** Opening RECORDS block **
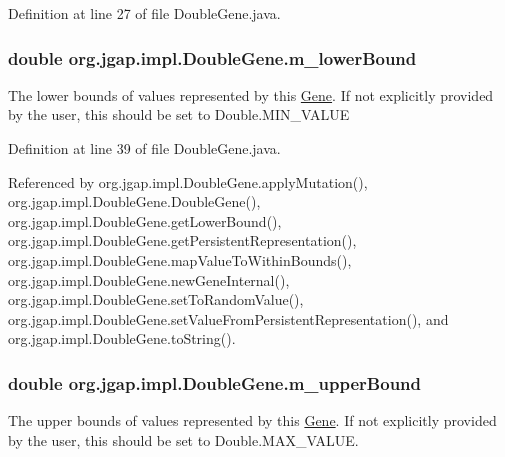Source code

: Definition at line 27 of file Double\-Gene.\-java.

\hypertarget{classorg_1_1jgap_1_1impl_1_1_double_gene_a07193d7a0dc9a450d41463104ee72f02}{
\subsubsection[{m\-\_\-lower\-Bound}]{\setlength{\rightskip}{0pt plus 5cm}double org.\-jgap.\-impl.\-Double\-Gene.\-m\-\_\-lower\-Bound\hspace{0.3cm}{\ttfamily [private]}}}\label{classorg_1_1jgap_1_1impl_1_1_double_gene_a07193d7a0dc9a450d41463104ee72f02}
The lower bounds of values represented by this \hyperlink{interfaceorg_1_1jgap_1_1_gene}{Gene}. If not explicitly provided by the user, this should be set to Double.\-M\-I\-N\-\_\-\-V\-A\-L\-U\-E 

Definition at line 39 of file Double\-Gene.\-java.



Referenced by org.\-jgap.\-impl.\-Double\-Gene.\-apply\-Mutation(), org.\-jgap.\-impl.\-Double\-Gene.\-Double\-Gene(), org.\-jgap.\-impl.\-Double\-Gene.\-get\-Lower\-Bound(), org.\-jgap.\-impl.\-Double\-Gene.\-get\-Persistent\-Representation(), org.\-jgap.\-impl.\-Double\-Gene.\-map\-Value\-To\-Within\-Bounds(), org.\-jgap.\-impl.\-Double\-Gene.\-new\-Gene\-Internal(), org.\-jgap.\-impl.\-Double\-Gene.\-set\-To\-Random\-Value(), org.\-jgap.\-impl.\-Double\-Gene.\-set\-Value\-From\-Persistent\-Representation(), and org.\-jgap.\-impl.\-Double\-Gene.\-to\-String().

\hypertarget{classorg_1_1jgap_1_1impl_1_1_double_gene_a258aa95e2039227c87fb0c78758bba8b}{
\subsubsection[{m\-\_\-upper\-Bound}]{\setlength{\rightskip}{0pt plus 5cm}double org.\-jgap.\-impl.\-Double\-Gene.\-m\-\_\-upper\-Bound\hspace{0.3cm}{\ttfamily [private]}}}\label{classorg_1_1jgap_1_1impl_1_1_double_gene_a258aa95e2039227c87fb0c78758bba8b}
The upper bounds of values represented by this \hyperlink{interfaceorg_1_1jgap_1_1_gene}{Gene}. If not explicitly provided by the user, this should be set to Double.\-M\-A\-X\-\_\-\-V\-A\-L\-U\-E. 

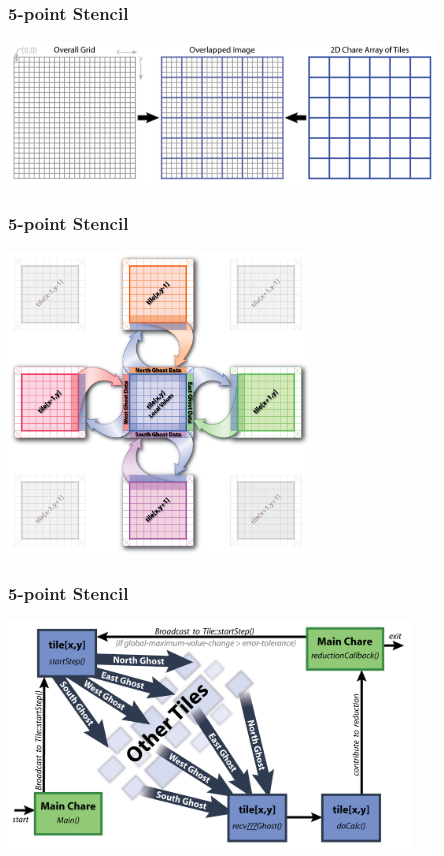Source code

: \documentclass{beamer}
\begin{document}
\begin{frame}[fragile]
  \frametitle{5-point Stencil}
   \begin{center} \includegraphics[width=0.85\textwidth]{figures/2DJacobi_Decomposition.jpg} \end{center}
\end{frame}

\begin{frame}[fragile]
  \frametitle{5-point Stencil}
   \begin{center} \includegraphics[width=0.6\textwidth]{figures/2DJacobi_NeighborComm.jpg} \end{center}
\end{frame}

\begin{frame}[fragile]
  \frametitle{5-point Stencil}
   \begin{center} \includegraphics[width=0.8\textwidth]{figures/2DJacobi_LogicFlow.jpg} \end{center}
\end{frame}
\end{document}
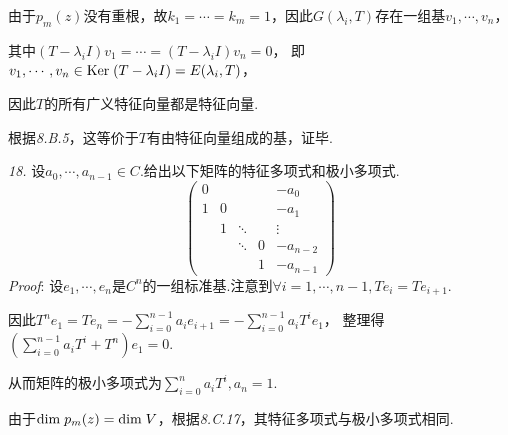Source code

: 由于$p_m(z)$没有重根，故$k_1=\cdots=k_m=1$，因此$G(\lambda_i,T)$存在一组基$v_1,\cdots,v_n$，

其中$(T-\lambda_i I)v_1=\cdots=(T-\lambda_i I)v_n=0$，
即$v_1,\cdots,v_n \in \mathrm{Ker \;} (T-\lambda_i I)=E(\lambda_i,T)$，

因此$T$的所有广义特征向量都是特征向量.

根据\textit{8.B.5}，这等价于$T$有由特征向量组成的基，证毕.

\hspace*{\fill}

\textit{18.}
设$a_0,\cdots,a_{n-1} \in C$.给出以下矩阵的特征多项式和极小多项式.
    \begin{equation*}
        \begin{pmatrix}
            0 &   &        &   & -a_0     \\
            1 & 0 &        &   & -a_1     \\
            & 1 & \ddots &   & \vdots   \\
            &   & \ddots & 0 & -a_{n-2} \\
            &   &        & 1 & -a_{n-1} 
        \end{pmatrix}
    \end{equation*}
\textit{Proof}:
设$e_1,\cdots,e_n$是$C^n$的一组标准基.注意到$\forall i=1,\cdots,n-1,Te_i=Te_{i+1}$.

因此$T^n e_1=Te_n=-\sum_{i=0}^{n-1}a_ie_{i+1}=-\sum_{i=0}^{n-1}a_iT^ie_1$，
整理得$(\sum_{i=0}^{n-1}a_iT^i+T^n)e_1=0$.

从而矩阵的极小多项式为$\sum_{i=0}^n a_iT^i,a_n=1$.

由于$\mathrm{dim \;} p_m(z)=\mathrm{dim \;} V$，根据\textit{8.C.17}，其特征多项式与极小多项式相同.

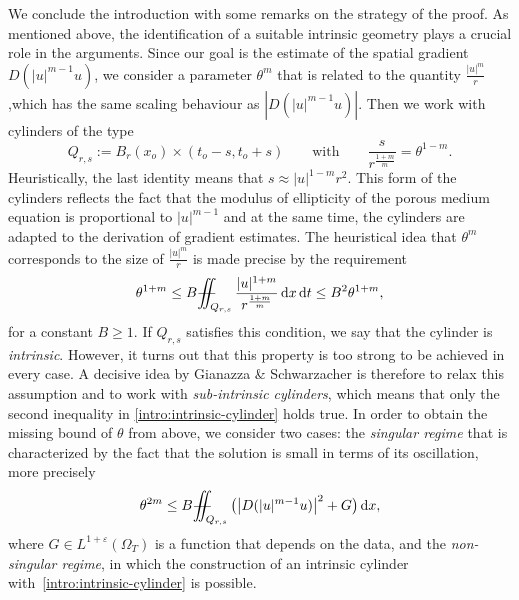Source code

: \documentclass[a4paper, 10pt, american]{amsart}
\numberwithin{theorem}{section}
\numberwithin{equation}{section}
\newcommand{\dx}{\,\mathrm{d}x}
\newcommand{\dt}{\,\mathrm{d}t}
\newcommand{\eps}{\varepsilon}
\def\Xiint#1{\mathchoice
    {\XXiint\displaystyle\textstyle{#1}}%
    {\XXiint\textstyle\scriptstyle{#1}}%
    {\XXiint\scriptstyle\scriptscriptstyle{#1}}%
    {\XXiint\scriptscriptstyle\scriptscriptstyle{#1}}%
    \!\iint}
\def\XXiint#1#2#3{\setbox0=\hbox{$#1{#2#3}{\iint}$}
    \vcenter{\hbox{$#2#3$}}\kern-0.5\wd0}
\def\biint{\Xiint{-\!-}}
\begin{document}
We conclude the introduction with some remarks on the strategy of the proof. As
mentioned above, the identification of a suitable intrinsic geometry
plays a crucial role in the arguments. Since our goal is the estimate of
the spatial gradient $D(|u|^{m-1}u)$, we consider a
parameter $\theta^m$ that is related to the quantity
$\frac{|u|^m}r$,which has the same scaling behaviour as
$|D(|u|^{m-1}u)|$. Then we work with cylinders of the type
\begin{equation}\label{ratio-cylinders}
  Q_{r,s}:=B_{r}(x_o)\times(t_o-s,t_o+s)
  \qquad\mbox{with}\qquad
  \frac{s}{r^{\frac{1+m}{m}}}=\theta^{1-m}.
\end{equation}
Heuristically, the last identity means that $s\approx|u|^{1-m}r^2$. 
This form of the cylinders reflects the fact that the modulus of
ellipticity of the porous medium equation is proportional to
$|u|^{m-1}$ and at the same time, the cylinders are adapted to the derivation of
gradient estimates. 
The heuristical idea that $\theta^m$ corresponds to the size of
$\frac{|u|^m}{r}$ is made precise by the requirement
\begin{equation}\label{intro:intrinsic-cylinder}
  \theta^{1+m}
  \le
  B\biint_{Q_{r,s}}\frac{|u|^{1+m}}{r^{\frac{1+m}{m}}}\dx\dt
  \le
  B^2\theta^{1+m},
\end{equation}
for a constant $B\ge1$. 
If $Q_{r,s}$ satisfies this condition, we say that the cylinder is
\emph{intrinsic}. However, it turns out that this property is too strong
to be achieved in every case. 
A decisive idea by Gianazza \& Schwarzacher \cite{Gianazza-Schwarzacher}
is therefore to relax this assumption and to work with \emph{sub-intrinsic
  cylinders},  which means that only the second inequality in
\eqref{intro:intrinsic-cylinder} holds true. In order to obtain the
missing bound of $\theta$
from above, we consider two cases: the \emph{singular regime}
that is characterized by the fact that the solution is small in terms
of its oscillation, more precisely
\begin{equation}\label{intro:singular}
  \theta^{2m}
  \le
  B\biint_{Q_{r,s}}\big(\big|D(|u|^{m-1}u)\big|^2+G\big)\dx,
\end{equation}
where $G\in L^{1+\eps}(\Omega_T)$ is a function that depends on the data, and the
\emph{non-singular regime}, in which the construction of an intrinsic
cylinder with~\eqref{intro:intrinsic-cylinder} is possible.
\end{document}
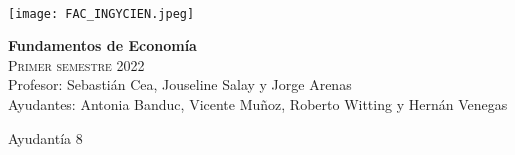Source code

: \documentclass[addpoints,answers]{exam}
\begin{document}


\begin{multicols}{2}

\vspace*{0.24cm}\\
	\texttt{[image: FAC\_INGYCIEN.jpeg]}\\
	\begin{center}
		\textbf{Fundamentos de Economía}\\
		\textsc{Primer semestre 2022}\\
		Profesor: Sebastián Cea, Jouseline Salay y Jorge Arenas\\
		Ayudantes: Antonia Banduc, Vicente Muñoz, Roberto Witting y Hernán Venegas
	\end{center}

\end{multicols}

\begin{center}

\sc Ayudantía 8

\end{center}
\end{document}
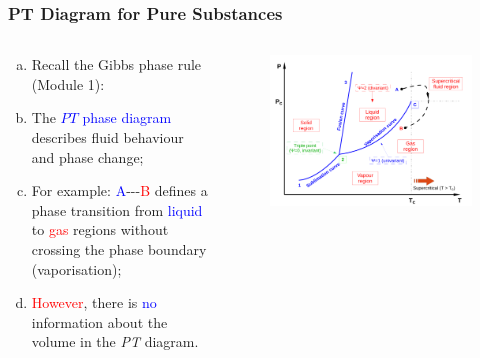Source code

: \documentclass[10pt,compress]{beamer}
\begin{document}
\scriptsize
\begin{frame}
 \frametitle{PT Diagram for Pure Substances}
  \begin{columns}
    \begin{column}[l]{0.5\linewidth}\scriptsize
      \begin{enumerate}[(a)]%
        \item <1-> Recall the Gibbs phase rule (Module 1):
        \item<2-> The \textcolor{blue}{$PT$ phase diagram} describes fluid behaviour and phase change; 
        \item<3-> For example: \textcolor{blue}{A}-\;-\;-\textcolor{red}{B} defines a phase transition from \textcolor{blue}{liquid} to \textcolor{red}{gas} regions without crossing the phase boundary (vaporisation);
        \item<4-> \textcolor{red}{However}, there is \textcolor{blue}{no} information about the volume in the {\it PT} diagram.
      \end{enumerate}
    \end{column}
    \begin{column}[l]{0.5\linewidth}\scriptsize
      \begin{figure}%
        \begin{center}
          \includegraphics[width=1.05\columnwidth,clip]{./../Pics/PT_Diagram}
        \end{center}
      \end{figure}
    \end{column}
  \end{columns}
\end{frame}
\normalsize
\end{document}
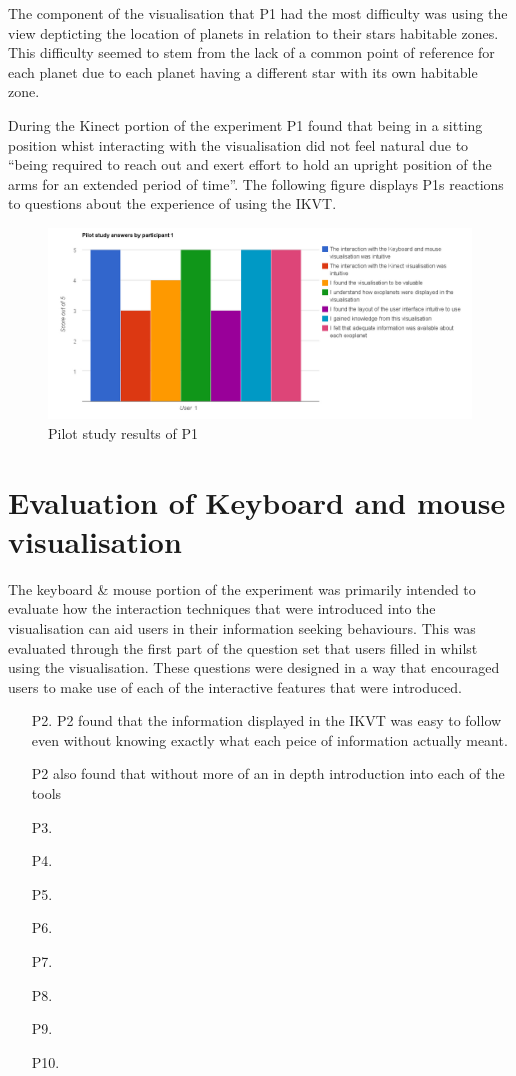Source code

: The component of the visualisation that P1 had the most difficulty was using the view depticting the location of planets in relation to their stars habitable zones. This difficulty seemed to stem from the lack of a common point of reference for each planet due to each planet having a different star with its own habitable zone.

During the Kinect portion of the experiment P1 found that being in a sitting position whist interacting with the visualisation did not feel natural due to ``being required to reach out and exert effort to hold an upright position of the arms for an extended period of time''. The following figure displays P1s reactions to questions about the experience of using the IKVT.
\begin{figure}[H]
  \centering
      \includegraphics[width=1\textwidth]{images/pilot.jpg}
  \caption{Pilot study results of P1}  
    \label{fig:pilot}
\end{figure}



\section{Evaluation of Keyboard and mouse visualisation}
The keyboard \& mouse portion of the experiment was primarily intended to
evaluate how the interaction techniques that were introduced into the
visualisation can aid users in their information seeking behaviours.
This was evaluated through the first part of the question set that users filled
in whilst using the visualisation. These questions were designed in a way that
encouraged users to make use of each of the interactive features that were
introduced.

\begin{enumerate}
 \item[P2.] 
 P2 found that the information displayed in the IKVT was easy to follow even without knowing exactly what each peice of information actually meant.
 
 P2 also found that without more of an in depth introduction into each of the tools 
  \item[P3.]
   \item[P4.]
    \item[P5.]
     \item[P6.]
      \item[P7.]
       \item[P8.]
        \item[P9.]
         \item[P10.]
\end{enumerate}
** Closing RECORDS block **
= YOUR GOAL =
Show each line of the material that includes the string "questions" by copying it.

= PROBLEM SOLUTION =
During the Kinect portion of the experiment P1 found that being in a sitting position whist interacting with the visualisation did not feel natural due to ``being required to reach out and exert effort to hold an upright position of the arms for an extended period of time''. The following figure displays P1s reactions to questions about the experience of using the IKVT.
in whilst using the visualisation. These questions were designed in a way that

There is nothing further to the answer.